Stored data entries:
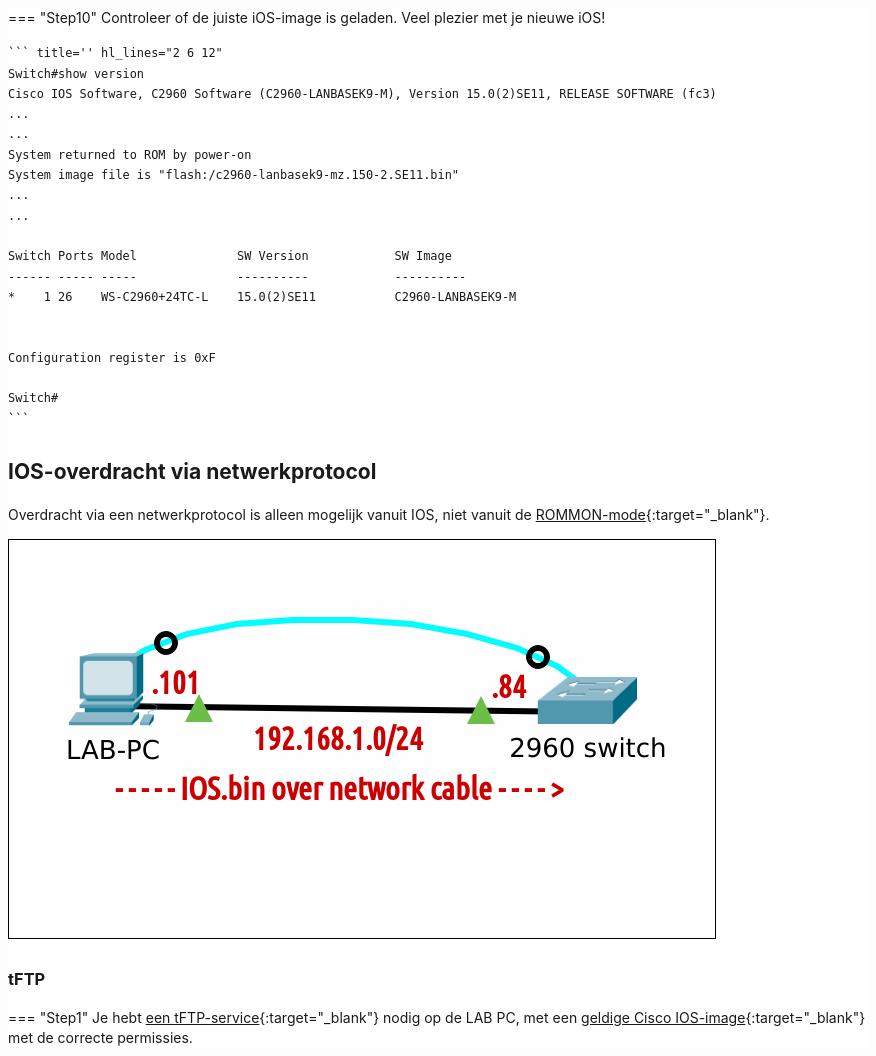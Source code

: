 === "Step10"
    Controleer of de juiste iOS-image is geladen. Veel plezier met je nieuwe iOS!

    ``` title='' hl_lines="2 6 12"
    Switch#show version
    Cisco IOS Software, C2960 Software (C2960-LANBASEK9-M), Version 15.0(2)SE11, RELEASE SOFTWARE (fc3)
    ...
    ...
    System returned to ROM by power-on
    System image file is "flash:/c2960-lanbasek9-mz.150-2.SE11.bin"
    ...
    ...

    Switch Ports Model              SW Version            SW Image                 
    ------ ----- -----              ----------            ----------               
    *    1 26    WS-C2960+24TC-L    15.0(2)SE11           C2960-LANBASEK9-M        


    Configuration register is 0xF

    Switch#
    ```

## IOS-overdracht via netwerkprotocol
Overdracht via een netwerkprotocol is alleen mogelijk vanuit IOS, niet vanuit de [ROMMON-mode](../access-cisco-device-rommon/index.md){:target="_blank"}.

<img src="network-access.png"/>

### tFTP

=== "Step1"
    Je hebt [een tFTP-service](../setup-tftp-linuxmint22/index.md){:target="_blank"} nodig op de LAB PC, met een [geldige Cisco IOS-image](../download-cisco-IOS/index.md){:target="_blank"} met de correcte permissies.
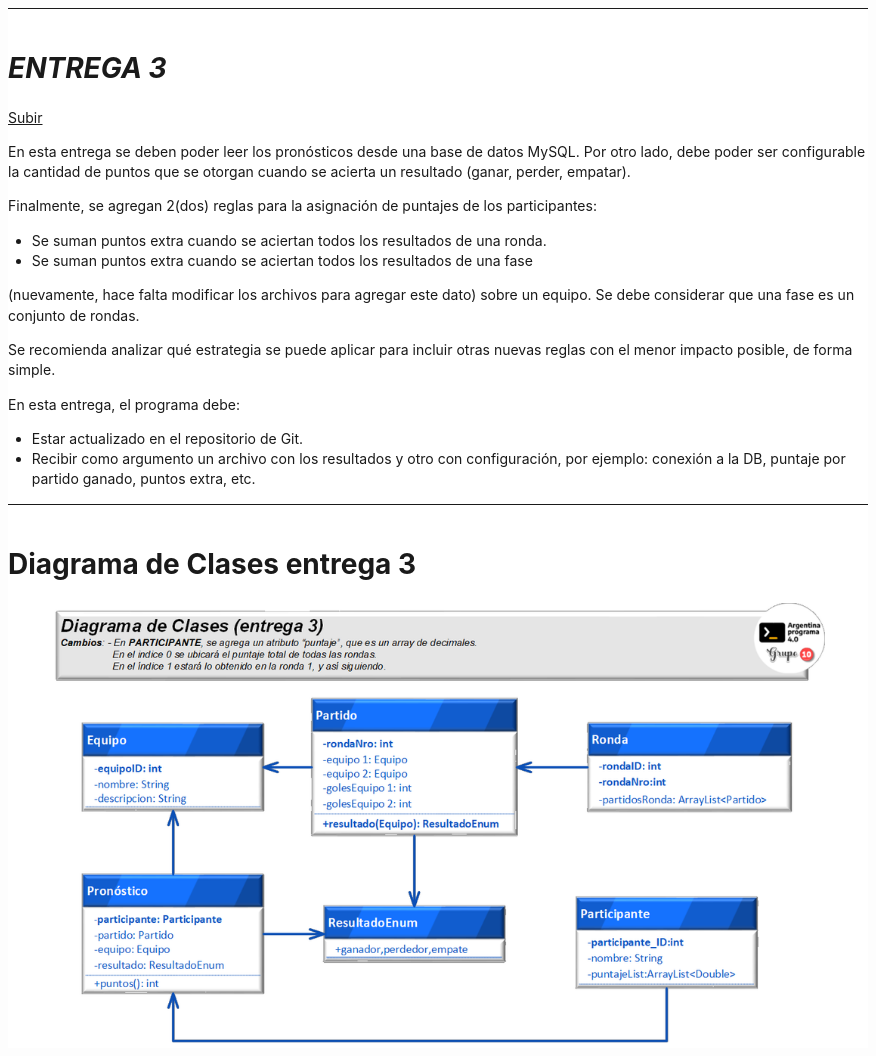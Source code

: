 </p>

<a name="item4"></a>

------
#  ___ENTREGA 3___

[Subir](#top)

En esta entrega se deben poder leer los pronósticos desde una base de datos MySQL. Por
otro lado, debe poder ser configurable la cantidad de puntos que se otorgan cuando se acierta
un resultado (ganar, perder, empatar).

Finalmente, se agregan 2(dos) reglas para la asignación de puntajes de los participantes:

- Se suman puntos extra cuando se aciertan todos los resultados de una ronda.
- Se suman puntos extra cuando se aciertan todos los resultados de una fase

(nuevamente, hace falta modificar los archivos para agregar este dato) sobre un equipo. 
Se debe considerar que una fase es un conjunto de rondas.

Se recomienda analizar qué estrategia se puede aplicar para incluir otras nuevas reglas con el
menor impacto posible, de forma simple.

En esta entrega, el programa debe:

- Estar actualizado en el repositorio de Git.
- Recibir como argumento un archivo con los resultados y otro con configuración, por ejemplo: conexión a la DB, puntaje por partido ganado, puntos extra, etc.

------
# __Diagrama de Clases entrega 3__ 
<p align="center">
  <img  src="./assets/entrega3.png" width="90%" height="90%"  />
</p>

# WHAT THE TASK ASKS
Look through the entries above. Extract each line with the word "cuando".

# REPLY TO THE TASK
otro lado, debe poder ser configurable la cantidad de puntos que se otorgan cuando se acierta
- Se suman puntos extra cuando se aciertan todos los resultados de una ronda.
- Se suman puntos extra cuando se aciertan todos los resultados de una fase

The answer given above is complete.